Dataset extract:
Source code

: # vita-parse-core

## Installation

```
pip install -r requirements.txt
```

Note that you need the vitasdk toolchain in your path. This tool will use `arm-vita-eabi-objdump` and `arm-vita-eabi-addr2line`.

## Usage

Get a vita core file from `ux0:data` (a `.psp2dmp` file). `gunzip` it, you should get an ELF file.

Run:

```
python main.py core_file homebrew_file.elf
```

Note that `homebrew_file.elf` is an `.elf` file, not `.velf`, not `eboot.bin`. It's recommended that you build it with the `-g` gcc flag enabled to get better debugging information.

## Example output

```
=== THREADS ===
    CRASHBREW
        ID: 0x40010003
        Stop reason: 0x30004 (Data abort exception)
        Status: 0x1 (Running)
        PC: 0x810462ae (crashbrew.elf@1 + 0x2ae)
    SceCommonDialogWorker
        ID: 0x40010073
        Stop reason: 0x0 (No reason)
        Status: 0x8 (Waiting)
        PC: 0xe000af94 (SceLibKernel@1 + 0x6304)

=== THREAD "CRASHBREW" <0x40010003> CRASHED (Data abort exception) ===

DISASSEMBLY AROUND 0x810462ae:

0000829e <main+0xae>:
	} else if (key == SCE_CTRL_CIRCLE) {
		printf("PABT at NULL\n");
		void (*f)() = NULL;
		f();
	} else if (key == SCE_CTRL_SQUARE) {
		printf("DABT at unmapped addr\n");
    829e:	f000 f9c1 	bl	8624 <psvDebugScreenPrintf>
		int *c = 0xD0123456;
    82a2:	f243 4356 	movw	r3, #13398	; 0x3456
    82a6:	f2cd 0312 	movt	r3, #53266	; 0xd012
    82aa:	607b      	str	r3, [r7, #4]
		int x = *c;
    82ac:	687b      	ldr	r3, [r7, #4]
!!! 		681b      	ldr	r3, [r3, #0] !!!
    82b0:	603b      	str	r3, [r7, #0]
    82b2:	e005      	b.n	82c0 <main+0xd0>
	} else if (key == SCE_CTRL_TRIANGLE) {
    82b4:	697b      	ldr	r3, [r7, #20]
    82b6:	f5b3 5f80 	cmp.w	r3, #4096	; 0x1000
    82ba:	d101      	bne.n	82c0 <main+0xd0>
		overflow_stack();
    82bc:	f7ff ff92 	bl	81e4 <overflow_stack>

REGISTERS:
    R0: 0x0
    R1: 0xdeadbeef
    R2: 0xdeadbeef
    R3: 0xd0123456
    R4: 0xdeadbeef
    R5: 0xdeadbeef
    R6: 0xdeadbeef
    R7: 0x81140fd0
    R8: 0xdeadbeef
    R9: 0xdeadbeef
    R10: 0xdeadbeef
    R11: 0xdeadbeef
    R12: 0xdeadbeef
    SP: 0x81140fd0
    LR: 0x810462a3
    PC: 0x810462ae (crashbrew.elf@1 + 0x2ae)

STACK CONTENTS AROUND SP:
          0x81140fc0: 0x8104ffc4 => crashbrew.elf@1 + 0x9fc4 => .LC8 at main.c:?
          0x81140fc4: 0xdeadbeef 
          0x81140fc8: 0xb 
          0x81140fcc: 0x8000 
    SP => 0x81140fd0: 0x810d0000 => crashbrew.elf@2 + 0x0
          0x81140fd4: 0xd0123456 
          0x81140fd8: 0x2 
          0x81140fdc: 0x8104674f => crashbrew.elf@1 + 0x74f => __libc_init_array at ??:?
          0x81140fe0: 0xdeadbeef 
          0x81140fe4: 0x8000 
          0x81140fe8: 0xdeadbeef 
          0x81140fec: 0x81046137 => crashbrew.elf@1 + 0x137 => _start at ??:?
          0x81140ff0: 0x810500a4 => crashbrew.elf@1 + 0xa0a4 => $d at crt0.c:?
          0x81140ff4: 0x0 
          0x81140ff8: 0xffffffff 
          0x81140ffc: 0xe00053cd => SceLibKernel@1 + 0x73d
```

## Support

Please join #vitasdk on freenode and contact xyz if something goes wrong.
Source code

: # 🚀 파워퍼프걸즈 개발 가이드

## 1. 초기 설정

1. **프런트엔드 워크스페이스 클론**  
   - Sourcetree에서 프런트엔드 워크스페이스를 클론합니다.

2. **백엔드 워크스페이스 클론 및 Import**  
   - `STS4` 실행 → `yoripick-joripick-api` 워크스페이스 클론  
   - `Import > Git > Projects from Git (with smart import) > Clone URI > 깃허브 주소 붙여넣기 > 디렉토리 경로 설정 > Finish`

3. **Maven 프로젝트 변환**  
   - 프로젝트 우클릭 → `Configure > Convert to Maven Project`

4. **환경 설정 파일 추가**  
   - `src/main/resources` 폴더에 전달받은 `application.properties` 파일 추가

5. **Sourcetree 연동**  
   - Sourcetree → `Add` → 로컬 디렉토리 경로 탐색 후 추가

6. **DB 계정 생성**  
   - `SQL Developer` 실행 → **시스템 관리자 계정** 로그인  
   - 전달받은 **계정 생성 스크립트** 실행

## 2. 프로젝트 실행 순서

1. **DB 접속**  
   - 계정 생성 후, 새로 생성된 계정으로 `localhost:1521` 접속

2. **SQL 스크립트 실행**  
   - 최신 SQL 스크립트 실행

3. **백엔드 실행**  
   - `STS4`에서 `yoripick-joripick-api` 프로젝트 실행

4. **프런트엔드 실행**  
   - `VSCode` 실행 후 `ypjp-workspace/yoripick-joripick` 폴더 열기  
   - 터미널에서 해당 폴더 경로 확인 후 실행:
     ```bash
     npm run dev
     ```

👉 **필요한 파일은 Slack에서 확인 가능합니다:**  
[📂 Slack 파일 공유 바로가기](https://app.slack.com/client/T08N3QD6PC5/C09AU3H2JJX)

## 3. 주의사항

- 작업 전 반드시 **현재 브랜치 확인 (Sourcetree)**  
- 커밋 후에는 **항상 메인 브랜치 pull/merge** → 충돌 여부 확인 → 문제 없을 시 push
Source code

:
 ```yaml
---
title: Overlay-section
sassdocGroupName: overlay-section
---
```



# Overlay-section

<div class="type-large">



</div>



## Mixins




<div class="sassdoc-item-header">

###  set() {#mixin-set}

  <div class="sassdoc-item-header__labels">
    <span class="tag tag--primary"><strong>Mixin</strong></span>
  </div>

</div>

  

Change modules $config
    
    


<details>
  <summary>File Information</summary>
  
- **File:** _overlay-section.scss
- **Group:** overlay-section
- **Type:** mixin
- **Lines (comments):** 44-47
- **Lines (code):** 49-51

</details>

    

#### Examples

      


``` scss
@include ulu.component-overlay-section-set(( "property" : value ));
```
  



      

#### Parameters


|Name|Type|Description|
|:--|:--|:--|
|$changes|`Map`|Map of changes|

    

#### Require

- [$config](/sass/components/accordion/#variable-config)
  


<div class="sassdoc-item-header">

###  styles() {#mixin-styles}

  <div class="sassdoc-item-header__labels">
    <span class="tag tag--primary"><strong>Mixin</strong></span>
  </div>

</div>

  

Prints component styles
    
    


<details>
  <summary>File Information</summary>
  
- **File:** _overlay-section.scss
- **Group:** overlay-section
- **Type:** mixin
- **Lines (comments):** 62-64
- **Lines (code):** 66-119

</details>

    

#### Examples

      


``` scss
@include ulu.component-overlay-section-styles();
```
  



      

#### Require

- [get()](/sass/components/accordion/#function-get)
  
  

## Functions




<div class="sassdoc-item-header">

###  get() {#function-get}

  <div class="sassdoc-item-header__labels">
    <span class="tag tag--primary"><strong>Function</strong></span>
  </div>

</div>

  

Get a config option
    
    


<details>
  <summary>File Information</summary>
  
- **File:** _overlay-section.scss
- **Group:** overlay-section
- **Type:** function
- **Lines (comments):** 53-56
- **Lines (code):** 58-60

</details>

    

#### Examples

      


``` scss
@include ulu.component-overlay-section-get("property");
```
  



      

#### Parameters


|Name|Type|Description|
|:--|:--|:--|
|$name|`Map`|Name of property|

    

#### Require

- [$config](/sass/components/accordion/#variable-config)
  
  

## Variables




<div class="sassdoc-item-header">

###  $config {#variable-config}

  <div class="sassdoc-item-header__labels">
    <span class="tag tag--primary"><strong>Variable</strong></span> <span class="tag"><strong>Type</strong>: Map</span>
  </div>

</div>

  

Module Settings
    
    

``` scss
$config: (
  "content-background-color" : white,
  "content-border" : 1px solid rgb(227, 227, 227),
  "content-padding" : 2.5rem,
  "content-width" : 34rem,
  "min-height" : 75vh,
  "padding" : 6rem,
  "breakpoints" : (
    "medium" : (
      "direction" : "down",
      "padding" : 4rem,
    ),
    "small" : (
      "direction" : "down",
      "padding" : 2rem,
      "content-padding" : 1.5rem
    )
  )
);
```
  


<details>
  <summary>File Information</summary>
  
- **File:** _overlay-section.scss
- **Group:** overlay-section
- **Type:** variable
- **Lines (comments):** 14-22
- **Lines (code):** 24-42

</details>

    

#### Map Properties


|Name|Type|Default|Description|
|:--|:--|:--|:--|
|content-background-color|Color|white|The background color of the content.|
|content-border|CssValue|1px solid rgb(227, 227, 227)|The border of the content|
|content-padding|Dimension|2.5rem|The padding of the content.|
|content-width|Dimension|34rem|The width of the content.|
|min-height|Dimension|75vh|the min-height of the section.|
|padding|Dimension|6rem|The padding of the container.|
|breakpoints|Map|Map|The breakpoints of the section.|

Work required: An exact number is called for here: how many lines across the records contain the word "Import". Nothing else belongs in the answer.

Result of the task: 2